Tim Marsh talks us through what goes on behind the scenes to keep your website live
Every 10 minutes, we have computers at different points round the world make a request to a sample of sites on every one of the 12 web servers (6 clusters of 2) we currently have running on the landscape platform. If it notices a problem, it immediately tries from another location (to remove false positives if that monitor is having issues - rather than us). If 2 of these computers spot a problem such as they cannot connect, or they take too long to connect, they let us know if there are any issues via detailed email (notifying our out of hours on call team).
This email goes to 3 teams, our client services team, our IT operations team, and our technical team. This puts client services ready to respond, and enables our operations and technical teams to launch investigations into any potential problems.
The external monitoring of the sites work in tandem with our internal monitoring systems that we have recently updated.
The Operations team, working with our technical team have recently deployed this new system for monitoring all the servers we use called Nagios.
Nagios uses the concept of sensors that each measure and report particular aspect of a server, from its temperature to the free disk space, to how busy it is and can we connect to it at all.

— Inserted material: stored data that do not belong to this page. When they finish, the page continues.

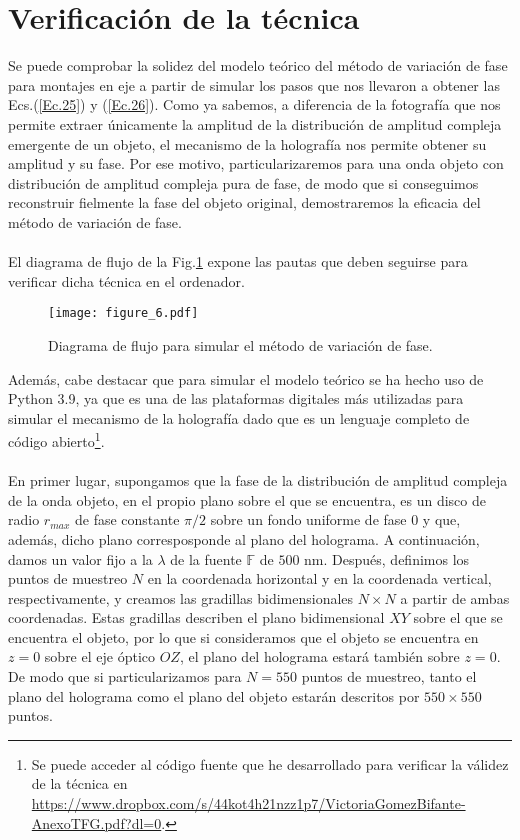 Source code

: \documentclass[12pt]{article}
\begin{document}
\section{Verificación de la técnica}
Se puede comprobar la solidez del modelo teórico del método de variación de fase para montajes en eje a partir de simular los pasos que nos llevaron a obtener las Ecs.(\ref{Ec.25}) y (\ref{Ec.26}). Como ya sabemos, a diferencia de la fotografía que nos permite extraer únicamente la  amplitud de la distribución de amplitud compleja emergente de un objeto, el mecanismo de la holografía nos permite obtener su amplitud y su fase. Por ese motivo,  particularizaremos para  una onda objeto con distribución de amplitud compleja pura de fase, de modo que si  conseguimos reconstruir fielmente la fase del objeto original, demostraremos  la eficacia del método de variación de fase. \\ \\
El diagrama de flujo de la Fig.\ref{figura6} expone las pautas que deben seguirse para verificar dicha técnica en el ordenador.
\begin{figure}[tbh!]
    \centering
    \texttt{[image: figure\_6.pdf]}
    \caption{Diagrama de flujo para simular el método de variación de fase.}
    \label{figura6}
\end{figure}
Además, cabe destacar que para simular el modelo teórico  se ha hecho uso de Python 3.9, ya que es una de las plataformas digitales más utilizadas para simular el mecanismo de la holografía dado que es un lenguaje completo de código abierto\footnote{Se puede acceder al código fuente que he desarrollado para verificar la válidez de la técnica en \textcolor{blue}{\url{https://www.dropbox.com/s/44kot4h21nzz1p7/VictoriaGomezBifante-AnexoTFG.pdf?dl=0}}.}.  \\ \\ 
En primer lugar, supongamos que la fase de la distribución de amplitud compleja de  la onda objeto, en el propio plano sobre el que se encuentra, es un disco de radio  $r_{max}$ de fase constante $\pi /2$ sobre un fondo uniforme de fase $0$ y que, además, dicho plano corresposponde al plano del holograma. A continuación, damos un valor fijo a la $\lambda$ de la fuente $\mathbb{F}$ de $500$ nm. Después, definimos los puntos de muestreo $N$  en la coordenada horizontal y en la coordenada vertical, respectivamente,  y creamos las gradillas bidimensionales  $N \times N$ a partir de ambas coordenadas. Estas gradillas describen el plano bidimensional $XY$  sobre el que se encuentra el objeto, por lo que si consideramos que el objeto se encuentra en $z = 0$ sobre el eje óptico $OZ$, el plano del holograma estará también sobre $z=0$. De modo que si particularizamos para $N = 550$ puntos de muestreo, tanto el plano del holograma como el plano del objeto estarán descritos por $550 \times 550$ puntos. \\ 
\end{document}
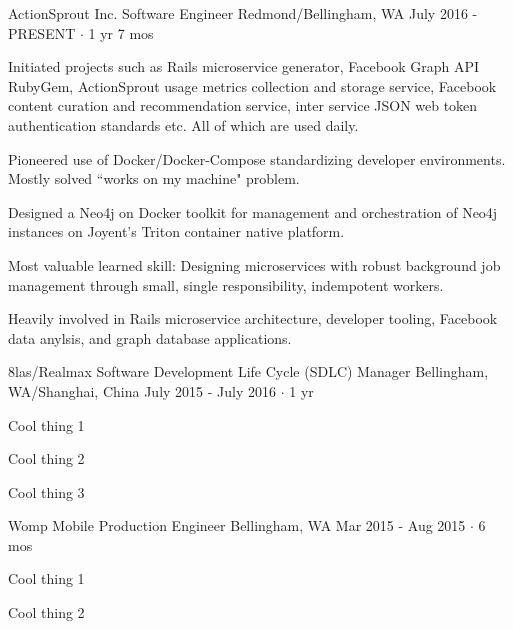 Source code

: \documentclass[11pt, a4paper]{awesome-cv}
\begin{document}
\begin{cventries}
  \cventry
    {ActionSprout Inc.} %
    {Software Engineer} %
    {Redmond/Bellingham, WA} %
    {July 2016 - PRESENT $\cdot$ 1 yr 7 mos} %
    {
      \begin{cvitems} %
        \item Initiated projects such as Rails microservice generator, Facebook Graph API RubyGem, ActionSprout usage metrics collection and storage service, Facebook content curation and recommendation service, inter service JSON web token authentication standards etc. All of which are used daily.
        \item Pioneered use of Docker/Docker-Compose standardizing developer environments. Mostly solved ``works on my machine" problem.
        \item Designed a Neo4j on Docker toolkit for management and orchestration of Neo4j instances on Joyent's Triton container native platform.
        \item Most valuable learned skill: Designing microservices with robust background job management through small, single responsibility, indempotent workers.
      \end{cvitems}
    }
    {
      Heavily involved in Rails microservice architecture, developer tooling, Facebook data anylsis, and graph database applications.
    }

  \cventry
    {8las/Realmax} %
    {Software Development Life Cycle (SDLC) Manager} %
    {Bellingham, WA/Shanghai, China} %
    {July 2015 - July 2016 $\cdot$ 1 yr} %
    {
      \begin{cvitems} %
        \item Cool thing 1
        \item Cool thing 2
        \item Cool thing 3
      \end{cvitems}
    }
    {}

  \cventry
    {Womp Mobile} %
    {Production Engineer} %
    {Bellingham, WA} %
    {Mar 2015 - Aug 2015  $\cdot$ 6 mos} %
    {
      \begin{cvitems} %
        \item Cool thing 1
        \item Cool thing 2
      \end{cvitems}
    }
    {}


\end{cventries}
\end{document}
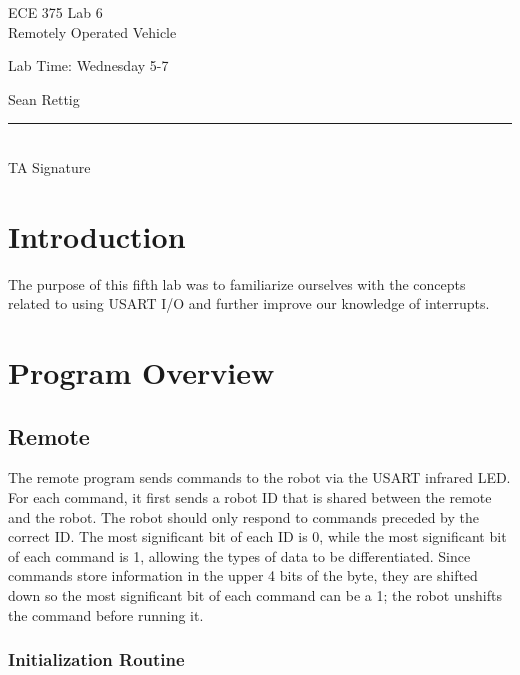 \documentclass[12pt,letterpaper]{article}
\begin{document}
\begin{titlepage}
    \vspace*{4cm}
    \begin{flushright}
    {\huge
        ECE 375 Lab 6\\[1cm]
    }
    {\large
        Remotely Operated Vehicle
    }
    \end{flushright}
    \begin{flushleft}
    Lab Time: Wednesday 5-7
    \end{flushleft}
    \begin{flushright}
    Sean Rettig
    \vfill
    \rule{5in}{.5mm}\\
    TA Signature
    \end{flushright}

\end{titlepage}

\section{Introduction}

The purpose of this fifth lab was to familiarize ourselves with the concepts
related to using USART I/O and further improve our knowledge of interrupts.

\section{Program Overview}

\subsection{Remote}

The remote program sends commands to the robot via the USART infrared LED.  For
each command, it first sends a robot ID that is shared between the remote and
the robot.  The robot should only respond to commands preceded by the correct
ID.  The most significant bit of each ID is 0, while the most significant bit
of each command is 1, allowing the types of data to be differentiated.  Since
commands store information in the upper 4 bits of the byte, they are shifted
down so the most significant bit of each command can be a 1; the robot unshifts
the command before running it.

\subsubsection{Initialization Routine}
\end{document}
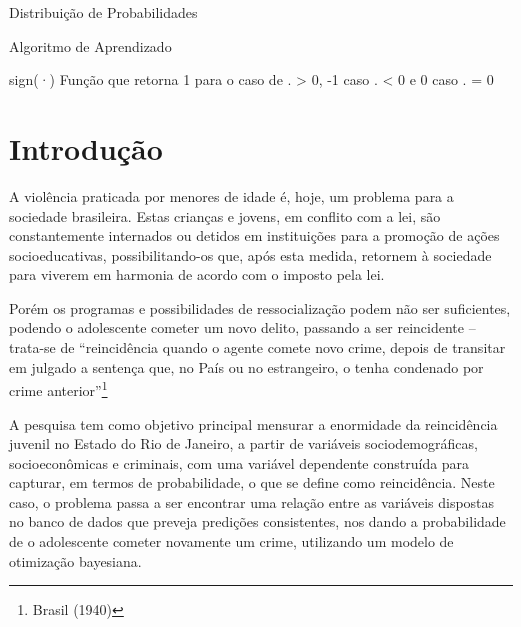 \documentclass[
	12pt,				%
	a4paper,		%
	oneside,    %
	chapter=TITLE,		   %
	section=TITLE,		   %
	subsection=TITLE,	   %
	subsubsection=TITLE, %
	english,			%
	french,				%
	spanish,			%
	brazil,				%
]{abntex2}
\begin{document}
\listoftables*
\clearpage

\begin{siglas}
  \item[\mathcal{D}] Distribuição de Probabilidades
  \item[\xi] Algoritmo de Aprendizado
  \item[sign(·)] Função que retorna 1 para o caso de . > 0, -1 caso . < 0 e 0 caso . = 0
\end{siglas}


\tableofcontents*
\clearpage

\textual

\hypertarget{introduuxe7uxe3o}{%
\chapter{Introdução}\label{introduuxe7uxe3o}}

A violência praticada por menores de idade é, hoje, um problema para a
sociedade brasileira. Estas crianças e jovens, em conflito com a lei,
são constantemente internados ou detidos em instituições para a promoção
de ações socioeducativas, possibilitando-os que, após esta medida,
retornem à sociedade para viverem em harmonia de acordo com o imposto
pela lei.

Porém os programas e possibilidades de ressocialização podem não ser
suficientes, podendo o adolescente cometer um novo delito, passando a
ser reincidente -- trata-se de ``reincidência quando o agente comete
novo crime, depois de transitar em julgado a sentença que, no País ou no
estrangeiro, o tenha condenado por crime anterior''\footnote{Brasil
  (1940)}

A pesquisa tem como objetivo principal mensurar a enormidade da
reincidência juvenil no Estado do Rio de Janeiro, a partir de variáveis
sociodemográficas, socioeconômicas e criminais, com uma variável
dependente construída para capturar, em termos de probabilidade, o que
se define como reincidência. Neste caso, o problema passa a ser
encontrar uma relação entre as variáveis dispostas no banco de dados que
preveja predições consistentes, nos dando a probabilidade de o
adolescente cometer novamente um crime, utilizando um modelo de
otimização bayesiana.
\end{document}
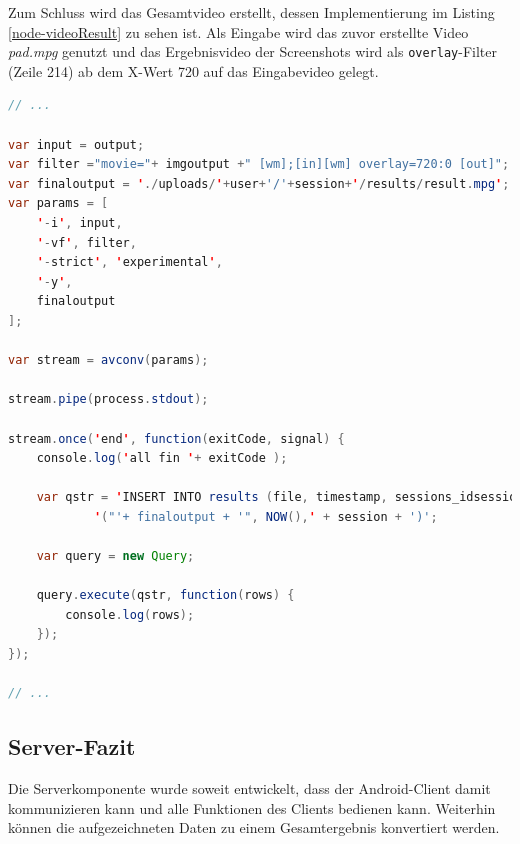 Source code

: Zum Schluss wird das Gesamtvideo erstellt, dessen Implementierung im Listing \ref{node-videoResult} zu sehen ist. 
Als Eingabe wird das zuvor erstellte Video \emph{pad.mpg} genutzt und das Ergebnisvideo der Screenshots wird als \texttt{overlay}-Filter (Zeile 214) ab dem X-Wert 720 auf das Eingabevideo gelegt.

\begin{lstlisting}[label=node-videoResult,language=Java, caption=Gesamtvideo kombinieren, firstnumber=211]
// ...

var input = output;
var filter ="movie="+ imgoutput +" [wm];[in][wm] overlay=720:0 [out]";
var finaloutput = './uploads/'+user+'/'+session+'/results/result.mpg';
var params = [
	'-i', input,
	'-vf', filter,
	'-strict', 'experimental',
	'-y',
	finaloutput
];

var stream = avconv(params);

stream.pipe(process.stdout);

stream.once('end', function(exitCode, signal) {
	console.log('all fin '+ exitCode );

	var qstr = 'INSERT INTO results (file, timestamp, sessions_idsessions) VALUES ' +
			'("'+ finaloutput + '", NOW(),' + session + ')';

	var query = new Query;

	query.execute(qstr, function(rows) {
		console.log(rows);
	});
});

// ...
\end{lstlisting}

\subsection{Server-Fazit}

Die Serverkomponente wurde soweit entwickelt, dass der Android-Client damit kommunizieren kann und alle Funktionen des Clients bedienen kann.
Weiterhin können die aufgezeichneten Daten zu einem Gesamtergebnis konvertiert werden.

We currently have 1150 sensors across all of the servers we use in landscape. These are reported in a dashboard which shows us trends, warns us whenever something is approaching, or has gone wrong.
They also send emails and SMS messages to the technical teams when thresholds are breached.
What we have in place is a 24x7 best of breed monitoring system on all the systems powering landscape. We have alerting and historical trending that lets us react as soon as there may be any issues and spot trends over time.
As we continue to expand and improve landscape , our core principle of delivering quality is ensured by having systems like this in the background , so whilst this may not be visible to you, it's one of the tools we use to ensure your website is always there when your clients need it.